Betty Flanagan Bumpers, former First Lady of Arkansas, dedicated her life to issues affecting children’s health, empowering women, and the cause of world peace. A former art teacher, Bumpers was educated at Iowa State, the University of Arkansas, and the Chicago Academy of Fine Arts.
When she became First Lady of Arkansas, the state had one of the lowest immunization rates in the nation. Mrs. Bumpers spearheaded a statewide immunization program for childhood vaccinations, and the state achieved one of the highest immunization rates in the country. The “Every Child By “74” project model that brought together the Arkansas League for Nursing, the State Health Department, the Arkansas National Guard, the State Nurses Association, the State Medical Society, and the Cooperative Extension Service of the University of Arkansas, faith-based organizations, and other volunteers, was so successful it was used by the Centers for Disease Control and Prevention for immunization programs across America. It continued into the next decade.
When Jimmy Carter became President, Mrs. Bumpers contacted him and explained the deficits in the country’s immunization program, and urged him to work to improve the situation. At that time, only 17 states in the country required immunizations by school age. Mrs. Bumpers” and Mrs. Carter’s advocacy led to the first federal initiative in comprehensive childhood immunization, launched in 1977. These efforts led to laws in every state requiring vaccinations before entry into school.

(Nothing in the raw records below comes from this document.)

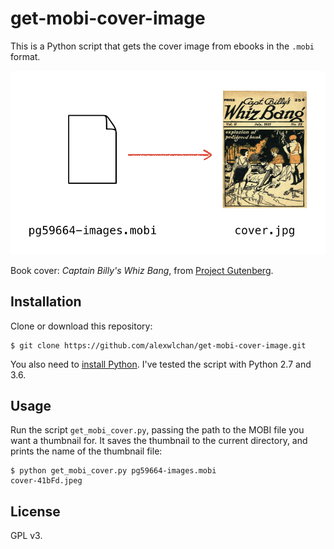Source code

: # get-mobi-cover-image

This is a Python script that gets the cover image from ebooks in the `.mobi` format.

![An arrow from a blank document to a yellowing book cover](README_illustration.jpg)

Book cover: *Captain Billy's Whiz Bang*, from [Project Gutenberg](https://www.gutenberg.org/ebooks/59664).



## Installation

Clone or download this repository:

```console
$ git clone https://github.com/alexwlchan/get-mobi-cover-image.git
```

You also need to [install Python](https://www.python.org/).
I've tested the script with Python 2.7 and 3.6.



## Usage

Run the script `get_mobi_cover.py`, passing the path to the MOBI file you want a thumbnail for.
It saves the thumbnail to the current directory, and prints the name of the thumbnail file:

```console
$ python get_mobi_cover.py pg59664-images.mobi
cover-41bFd.jpeg
```



## License

GPL v3.
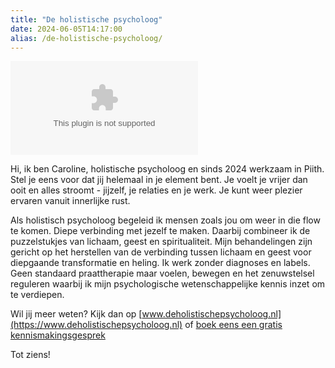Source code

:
 ```yaml
---
title: "De holistische psycholoog"
date: 2024-06-05T14:17:00
alias: /de-holistische-psycholoog/
---
```


![Caroline](https://res.cloudinary.com/piith/image/upload/2024/06/deholistischepsycholoog.com#dimensions=medium-portrait&align=right)

Hi, ik ben Caroline, holistische psycholoog en sinds 2024 werkzaam in Piith. Stel je eens voor dat jij helemaal in je element bent. Je voelt je vrijer dan ooit en alles stroomt - jijzelf, je relaties en je werk. Je kunt weer plezier ervaren vanuit innerlijke rust.

Als holistisch psycholoog begeleid ik mensen zoals jou om weer in die flow te komen. Diepe verbinding met jezelf te maken. Daarbij combineer ik de puzzelstukjes van lichaam, geest en spiritualiteit. Mijn behandelingen zijn gericht op het herstellen van de verbinding tussen lichaam en geest voor diepgaande transformatie en heling. Ik werk zonder diagnoses en labels. Geen standaard praattherapie maar voelen, bewegen en het zenuwstelsel reguleren waarbij ik mijn psychologische wetenschappelijke kennis inzet om te verdiepen.

Wil jij meer weten? Kijk dan op [www.deholistischepsycholoog.nl](https://www.deholistischepsycholoog.nl) of [boek eens een gratis kennismakingsgesprek](https://calendly.com/caroline-qro)

Tot ziens!
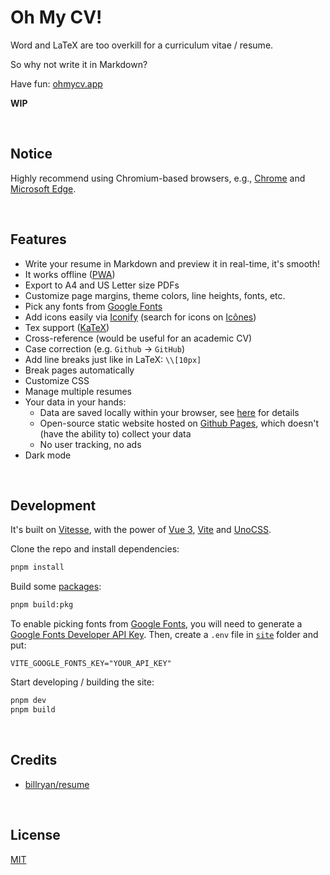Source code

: # Oh My CV!

Word and LaTeX are too overkill for a curriculum vitae / resume.

So why not write it in Markdown?

Have fun: [ohmycv.app](https://ohmycv.app/)

**WIP**


&nbsp;

## Notice

Highly recommend using Chromium-based browsers, e.g., [Chrome](https://www.google.com/chrome/) and [Microsoft Edge](https://www.microsoft.com/en-us/edge).


&nbsp;

## Features

- Write your resume in Markdown and preview it in real-time, it's smooth!
- It works offline ([PWA](https://developer.mozilla.org/en-US/docs/Web/Progressive_web_apps))
- Export to A4 and US Letter size PDFs
- Customize page margins, theme colors, line heights, fonts, etc.
- Pick any fonts from [Google Fonts](https://fonts.google.com/)
- Add icons easily via [Iconify](https://github.com/iconify/iconify) (search for icons on [Icônes](https://icones.js.org/))
- Tex support ([KaTeX](https://github.com/KaTeX/KaTeX))
- Cross-reference (would be useful for an academic CV)
- Case correction (e.g. `Github` -> `GitHub`)
- Add line breaks just like in LaTeX: `\\[10px]`
- Break pages automatically
- Customize CSS
- Manage multiple resumes
- Your data in your hands:
  - Data are saved locally within your browser, see [here](https://localforage.github.io/localForage/) for details
  - Open-source static website hosted on [Github Pages](https://pages.github.com/), which doesn't (have the ability to) collect your data
  - No user tracking, no ads
- Dark mode


&nbsp;

## Development

It's built on [Vitesse](https://github.com/antfu/vitesse), with the power of [Vue 3](https://github.com/vuejs/vue-next), [Vite](https://github.com/vitejs/vite) and [UnoCSS](https://github.com/antfu/unocss).

Clone the repo and install dependencies:

```bash
pnpm install
```

Build some [packages](packages):

```bash
pnpm build:pkg
```

To enable picking fonts from [Google Fonts](https://fonts.google.com/), you will need to generate a [Google Fonts Developer API Key](https://developers.google.com/fonts/docs/developer_api#APIKey). Then, create a `.env` file in [`site`](site/) folder and put:

```
VITE_GOOGLE_FONTS_KEY="YOUR_API_KEY"
```

Start developing / building the site:

```bash
pnpm dev
pnpm build
```


&nbsp;

## Credits

- [billryan/resume](https://github.com/billryan/resume)


&nbsp;

## License

[MIT](LICENSE)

In 1991, responding to the 1989-1991 measles epidemic, Betty Bumpers and Rosalynn Carter founded Every Child by Two to ensure that all children in America are immunized on schedule by age two and that states develop immunization registries. Former Secretary of Health and Human Services Donna Shalala said, “from Arkansas to Washington, DC, to the far corners of the globe, Betty has been a guardian of children, protecting them from polio, from rubella and from many other invisible enemies.”
In 1982, Mrs. Bumpers, concerned about the growing nuclear arms race, formed Peace Links to “effect a mind shift in the way people think” about peace and nuclear war. For twenty years Peace Links, which encompassed over 200 gubernatorial and congressional women and global women leaders, worked to educate communities about a new concept of national security, the value of cultural diversity, non-violent conflict resolution, global cooperation, citizen diplomacy, violence prevention and peace building. Through the National Peace Foundation, she continued to draw the world together into a unified community dedicated to peace.